::: AVAILABLE DATA

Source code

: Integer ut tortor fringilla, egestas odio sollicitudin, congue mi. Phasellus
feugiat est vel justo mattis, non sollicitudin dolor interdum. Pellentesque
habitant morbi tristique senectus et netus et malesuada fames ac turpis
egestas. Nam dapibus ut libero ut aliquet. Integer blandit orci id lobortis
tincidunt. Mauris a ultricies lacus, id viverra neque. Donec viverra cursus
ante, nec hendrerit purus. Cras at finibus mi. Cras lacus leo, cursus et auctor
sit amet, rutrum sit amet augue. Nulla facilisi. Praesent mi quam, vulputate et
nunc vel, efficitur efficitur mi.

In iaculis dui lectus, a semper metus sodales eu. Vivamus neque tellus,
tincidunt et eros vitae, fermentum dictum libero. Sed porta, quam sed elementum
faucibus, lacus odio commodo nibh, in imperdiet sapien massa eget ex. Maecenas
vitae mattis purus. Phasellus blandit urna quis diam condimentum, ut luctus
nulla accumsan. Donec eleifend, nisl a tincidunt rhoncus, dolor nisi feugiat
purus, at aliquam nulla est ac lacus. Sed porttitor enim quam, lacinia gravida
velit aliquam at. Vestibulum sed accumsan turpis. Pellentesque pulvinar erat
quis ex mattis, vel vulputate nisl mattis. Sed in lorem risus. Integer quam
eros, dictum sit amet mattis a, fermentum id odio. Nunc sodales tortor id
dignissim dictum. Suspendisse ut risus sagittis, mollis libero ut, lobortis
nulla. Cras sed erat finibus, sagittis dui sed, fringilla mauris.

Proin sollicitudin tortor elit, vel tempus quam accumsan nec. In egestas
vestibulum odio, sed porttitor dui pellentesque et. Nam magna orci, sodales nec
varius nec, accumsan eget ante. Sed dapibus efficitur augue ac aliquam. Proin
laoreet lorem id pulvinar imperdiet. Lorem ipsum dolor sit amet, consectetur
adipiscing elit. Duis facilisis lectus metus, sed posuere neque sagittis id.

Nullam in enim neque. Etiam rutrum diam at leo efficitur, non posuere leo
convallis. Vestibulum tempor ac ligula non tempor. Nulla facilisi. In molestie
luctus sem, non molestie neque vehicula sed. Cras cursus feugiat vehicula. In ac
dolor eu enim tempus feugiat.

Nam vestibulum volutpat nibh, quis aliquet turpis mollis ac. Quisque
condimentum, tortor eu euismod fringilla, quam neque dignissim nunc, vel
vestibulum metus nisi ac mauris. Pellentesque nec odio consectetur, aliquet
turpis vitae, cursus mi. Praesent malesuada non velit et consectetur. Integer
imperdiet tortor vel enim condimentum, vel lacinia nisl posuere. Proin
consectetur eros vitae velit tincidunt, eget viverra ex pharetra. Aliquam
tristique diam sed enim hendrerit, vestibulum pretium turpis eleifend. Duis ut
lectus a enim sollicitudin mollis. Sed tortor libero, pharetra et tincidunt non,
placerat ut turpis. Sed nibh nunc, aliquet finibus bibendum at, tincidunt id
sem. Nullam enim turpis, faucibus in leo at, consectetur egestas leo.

::::::

■ TASK BRIEF ■
Search the records for the word "vulputate" and copy every line where it occurs.

■ REPLY TO THE EXERCISE ■
sit amet, rutrum sit amet augue. Nulla facilisi. Praesent mi quam, vulputate et
quis ex mattis, vel vulputate nisl mattis. Sed in lorem risus. Integer quam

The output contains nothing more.